Exercise objective - Once the pictures are set aside, retype the remaining entries exactly.
(Exercise inputs Opens)
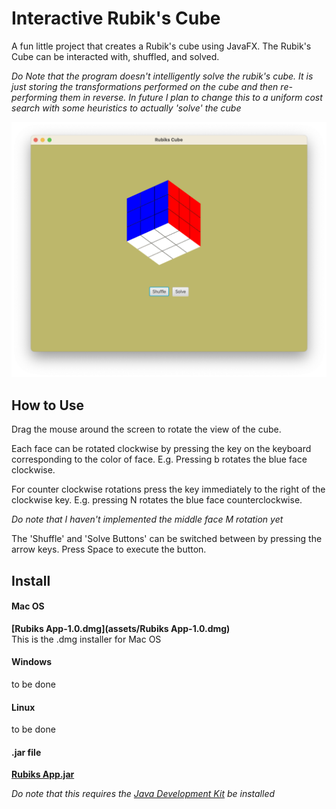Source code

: # Interactive Rubik's Cube 

A fun little project that creates a Rubik's cube using JavaFX. The Rubik's Cube can be interacted with, shuffled, and solved. 

*Do Note that the program doesn't intelligently solve the rubik's cube. It is just storing the transformations performed on the cube and then re-performing them in reverse. In future I plan to change this to a uniform cost search with some heuristics to actually 'solve' the cube* 

<img src ="assets/rubiks_shot.png">

## How to Use

Drag the mouse around the screen to rotate the view of the cube. 

Each face can be rotated clockwise by pressing the key on the keyboard corresponding to the color of face. E.g. Pressing b rotates the blue face clockwise. 

For counter clockwise rotations press the key immediately to the right of the clockwise key. E.g. pressing N rotates the blue face counterclockwise. 

*Do note that I haven't implemented the middle face M rotation yet*

The 'Shuffle' and 'Solve Buttons' can be switched between by pressing the arrow keys. Press Space to execute the button. 



## Install

#### Mac OS 
 **[Rubiks App-1.0.dmg](assets/Rubiks App-1.0.dmg)**   
This is the .dmg installer for Mac OS 

 

#### Windows 

to be done 



#### Linux 

to be done 





#### .jar file 

**[Rubiks App.jar](assets/Rubiks.jar)**

*Do note that this requires the [Java Development Kit](https://www.oracle.com/uk/java/technologies/downloads/) be installed* 























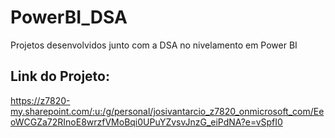 # PowerBI_DSA
Projetos desenvolvidos junto com a DSA no nivelamento em Power BI
## Link do Projeto:
https://z7820-my.sharepoint.com/:u:/g/personal/josivantarcio_z7820_onmicrosoft_com/EeoWCGZa72RInoE8wrzfVMoBqi0UPuYZvsvJnzG_eiPdNA?e=vSpfI0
(Exercise inputs Closes)
Finished exercise -
Source code

: # Interactive Rubik's Cube 

A fun little project that creates a Rubik's cube using JavaFX. The Rubik's Cube can be interacted with, shuffled, and solved. 

*Do Note that the program doesn't intelligently solve the rubik's cube. It is just storing the transformations performed on the cube and then re-performing them in reverse. In future I plan to change this to a uniform cost search with some heuristics to actually 'solve' the cube* 

<img src ="assets/rubiks_shot.png">

## How to Use

Drag the mouse around the screen to rotate the view of the cube. 

Each face can be rotated clockwise by pressing the key on the keyboard corresponding to the color of face. E.g. Pressing b rotates the blue face clockwise. 

For counter clockwise rotations press the key immediately to the right of the clockwise key. E.g. pressing N rotates the blue face counterclockwise. 

*Do note that I haven't implemented the middle face M rotation yet*

The 'Shuffle' and 'Solve Buttons' can be switched between by pressing the arrow keys. Press Space to execute the button. 



## Install

#### Mac OS 
 **[Rubiks App-1.0.dmg](assets/Rubiks App-1.0.dmg)**   
This is the .dmg installer for Mac OS 

 

#### Windows 

to be done 



#### Linux 

to be done 





#### .jar file 

**[Rubiks App.jar](assets/Rubiks.jar)**

*Do note that this requires the [Java Development Kit](https://www.oracle.com/uk/java/technologies/downloads/) be installed* 























 # PowerBI_DSA
Projetos desenvolvidos junto com a DSA no nivelamento em Power BI
## Link do Projeto:
https://z7820-my.sharepoint.com/:u:/g/personal/josivantarcio_z7820_onmicrosoft_com/EeoWCGZa72RInoE8wrzfVMoBqi0UPuYZvsvJnzG_eiPdNA?e=vSpfI0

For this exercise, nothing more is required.